I was personally “driven” by myself for most of my life, but I also offered to help where I can. However, I do not wish to be “driven” by others to the detriment of not achieving what I have set out to do on a particular day, week or month, in pursuit of my goals and priorities. It took me a long while in life to say “NO” to others, simply because I wanted to help. I always tried to say “YES”, and sometimes I messed up in the execution of the committed activity, due mostly to conflicting priorities. Others who seek your support do not understand what you want to do. They probably think you have a lot of time, or a variety of skills, or significant resources to help solve their problems.
I am not running away from making a commitment, but I am very clear now that the FIRST priority in life is my own priorities and their achievement in the timeframe I had set out for the same. Clarity in mind helps, and eventually translates to clarity in action. This is not selfish behaviour. Everyone should have a written down list of key goals and priorities in their respective lives, and should stand up to execute the same as personally committed to oneself.

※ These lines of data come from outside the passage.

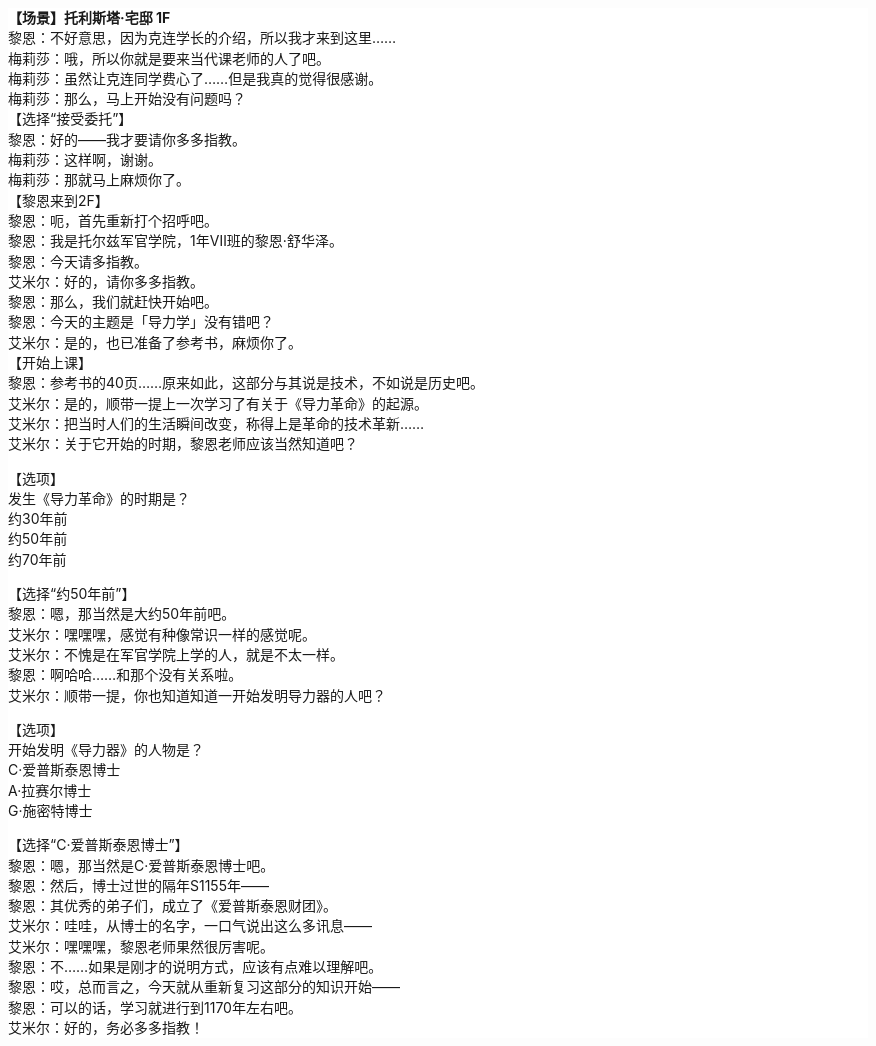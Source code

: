 **【场景】托利斯塔·宅邸 1F**  
黎恩：不好意思，因为克连学长的介绍，所以我才来到这里……  
梅莉莎：哦，所以你就是要来当代课老师的人了吧。  
梅莉莎：虽然让克连同学费心了……但是我真的觉得很感谢。  
梅莉莎：那么，马上开始没有问题吗？  
【选择“接受委托”】  
黎恩：好的——我才要请你多多指教。  
梅莉莎：这样啊，谢谢。  
梅莉莎：那就马上麻烦你了。  
【黎恩来到2F】  
黎恩：呃，首先重新打个招呼吧。  
黎恩：我是托尔兹军官学院，1年Ⅶ班的黎恩·舒华泽。  
黎恩：今天请多指教。  
艾米尔：好的，请你多多指教。  
黎恩：那么，我们就赶快开始吧。  
黎恩：今天的主题是「导力学」没有错吧？  
艾米尔：是的，也已准备了参考书，麻烦你了。  
【开始上课】  
黎恩：参考书的40页……原来如此，这部分与其说是技术，不如说是历史吧。  
艾米尔：是的，顺带一提上一次学习了有关于《导力革命》的起源。  
艾米尔：把当时人们的生活瞬间改变，称得上是革命的技术革新……  
艾米尔：关于它开始的时期，黎恩老师应该当然知道吧？  
  
【选项】  
发生《导力革命》的时期是？  
约30年前  
约50年前  
约70年前  
  
【选择“约50年前”】  
黎恩：嗯，那当然是大约50年前吧。  
艾米尔：嘿嘿嘿，感觉有种像常识一样的感觉呢。  
艾米尔：不愧是在军官学院上学的人，就是不太一样。  
黎恩：啊哈哈……和那个没有关系啦。  
艾米尔：顺带一提，你也知道知道一开始发明导力器的人吧？  
  
【选项】  
开始发明《导力器》的人物是？  
C·爱普斯泰恩博士  
A·拉赛尔博士  
G·施密特博士  
  
【选择“C·爱普斯泰恩博士”】  
黎恩：嗯，那当然是C·爱普斯泰恩博士吧。  
黎恩：然后，博士过世的隔年S1155年——  
黎恩：其优秀的弟子们，成立了《爱普斯泰恩财团》。  
艾米尔：哇哇，从博士的名字，一口气说出这么多讯息——  
艾米尔：嘿嘿嘿，黎恩老师果然很厉害呢。  
黎恩：不……如果是刚才的说明方式，应该有点难以理解吧。  
黎恩：哎，总而言之，今天就从重新复习这部分的知识开始——  
黎恩：可以的话，学习就进行到1170年左右吧。  
艾米尔：好的，务必多多指教！  
  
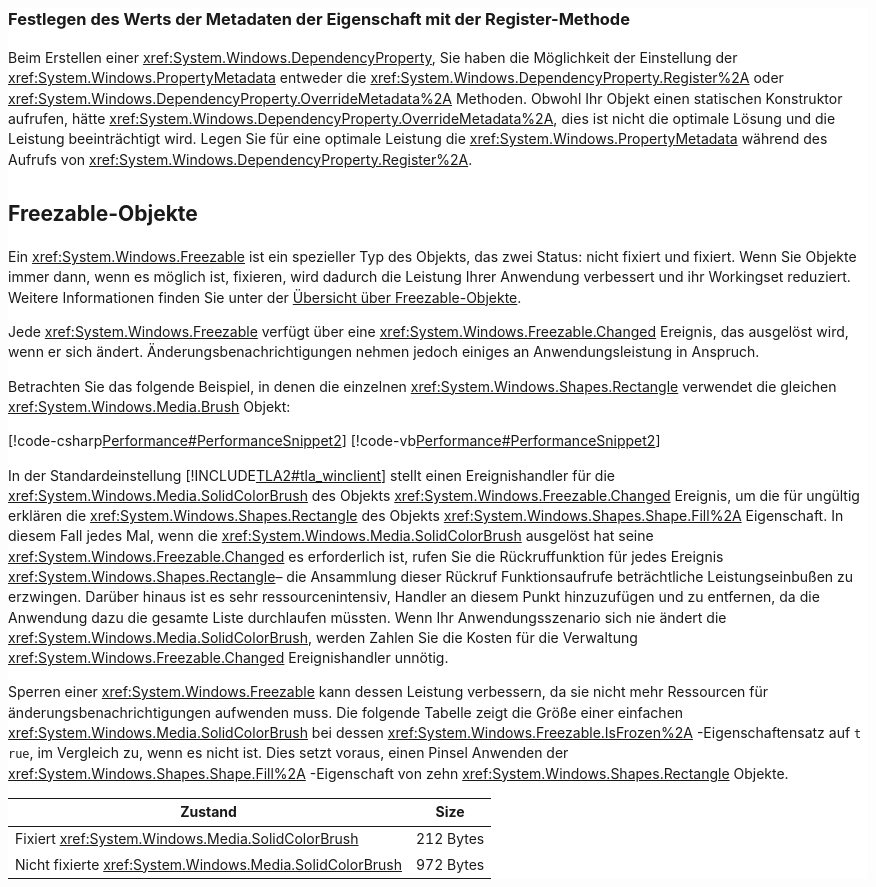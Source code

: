 ### <a name="set-the-propertymetadata-value-using-register"></a>Festlegen des Werts der Metadaten der Eigenschaft mit der Register-Methode  
 Beim Erstellen einer <xref:System.Windows.DependencyProperty>, Sie haben die Möglichkeit der Einstellung der <xref:System.Windows.PropertyMetadata> entweder die <xref:System.Windows.DependencyProperty.Register%2A> oder <xref:System.Windows.DependencyProperty.OverrideMetadata%2A> Methoden. Obwohl Ihr Objekt einen statischen Konstruktor aufrufen, hätte <xref:System.Windows.DependencyProperty.OverrideMetadata%2A>, dies ist nicht die optimale Lösung und die Leistung beeinträchtigt wird. Legen Sie für eine optimale Leistung die <xref:System.Windows.PropertyMetadata> während des Aufrufs von <xref:System.Windows.DependencyProperty.Register%2A>.  
  
<a name="Freezable_Objects"></a>   
## <a name="freezable-objects"></a>Freezable-Objekte  
 Ein <xref:System.Windows.Freezable> ist ein spezieller Typ des Objekts, das zwei Status: nicht fixiert und fixiert. Wenn Sie Objekte immer dann, wenn es möglich ist, fixieren, wird dadurch die Leistung Ihrer Anwendung verbessert und ihr Workingset reduziert. Weitere Informationen finden Sie unter der [Übersicht über Freezable-Objekte](freezable-objects-overview.md).  
  
 Jede <xref:System.Windows.Freezable> verfügt über eine <xref:System.Windows.Freezable.Changed> Ereignis, das ausgelöst wird, wenn er sich ändert. Änderungsbenachrichtigungen nehmen jedoch einiges an Anwendungsleistung in Anspruch.  
  
 Betrachten Sie das folgende Beispiel, in denen die einzelnen <xref:System.Windows.Shapes.Rectangle> verwendet die gleichen <xref:System.Windows.Media.Brush> Objekt:  
  
 [!code-csharp[Performance#PerformanceSnippet2](~/samples/snippets/csharp/VS_Snippets_Wpf/Performance/CSharp/Window1.xaml.cs#performancesnippet2)]
 [!code-vb[Performance#PerformanceSnippet2](~/samples/snippets/visualbasic/VS_Snippets_Wpf/Performance/visualbasic/window1.xaml.vb#performancesnippet2)]  
  
 In der Standardeinstellung [!INCLUDE[TLA2#tla_winclient](../../../../includes/tla2sharptla-winclient-md.md)] stellt einen Ereignishandler für die <xref:System.Windows.Media.SolidColorBrush> des Objekts <xref:System.Windows.Freezable.Changed> Ereignis, um die für ungültig erklären die <xref:System.Windows.Shapes.Rectangle> des Objekts <xref:System.Windows.Shapes.Shape.Fill%2A> Eigenschaft. In diesem Fall jedes Mal, wenn die <xref:System.Windows.Media.SolidColorBrush> ausgelöst hat seine <xref:System.Windows.Freezable.Changed> es erforderlich ist, rufen Sie die Rückruffunktion für jedes Ereignis <xref:System.Windows.Shapes.Rectangle>– die Ansammlung dieser Rückruf Funktionsaufrufe beträchtliche Leistungseinbußen zu erzwingen. Darüber hinaus ist es sehr ressourcenintensiv, Handler an diesem Punkt hinzuzufügen und zu entfernen, da die Anwendung dazu die gesamte Liste durchlaufen müssten. Wenn Ihr Anwendungsszenario sich nie ändert die <xref:System.Windows.Media.SolidColorBrush>, werden Zahlen Sie die Kosten für die Verwaltung <xref:System.Windows.Freezable.Changed> Ereignishandler unnötig.  
  
 Sperren einer <xref:System.Windows.Freezable> kann dessen Leistung verbessern, da sie nicht mehr Ressourcen für änderungsbenachrichtigungen aufwenden muss. Die folgende Tabelle zeigt die Größe einer einfachen <xref:System.Windows.Media.SolidColorBrush> bei dessen <xref:System.Windows.Freezable.IsFrozen%2A> -Eigenschaftensatz auf `true`, im Vergleich zu, wenn es nicht ist. Dies setzt voraus, einen Pinsel Anwenden der <xref:System.Windows.Shapes.Shape.Fill%2A> -Eigenschaft von zehn <xref:System.Windows.Shapes.Rectangle> Objekte.  
  
|**Zustand**|**Size**|  
|---------------|--------------|  
|Fixiert <xref:System.Windows.Media.SolidColorBrush>|212 Bytes|  
|Nicht fixierte <xref:System.Windows.Media.SolidColorBrush>|972 Bytes|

Is there anything wrong with that approach?
No, none to my mind.
One should have the personal conviction to carry out one’s responsibilities and achieve his/her goals and priorities. The priorities could include an ordered sequence of things or actions that could apply to others in your life, so that is all good. I see “conviction” lacking in most people I come across, and also I see lack of “investment” in oneself – this is not wearing high end suits or watches or shoes, but to constantly upskill oneself in the pursuit that one wants to pursue. It might require training, networking, attending workshops, online programs, and what not. But in this case, you are not working on a deal or anyone else, you are working on yourself which is very challenging, given that most of us have a rather high opinion of ourselves.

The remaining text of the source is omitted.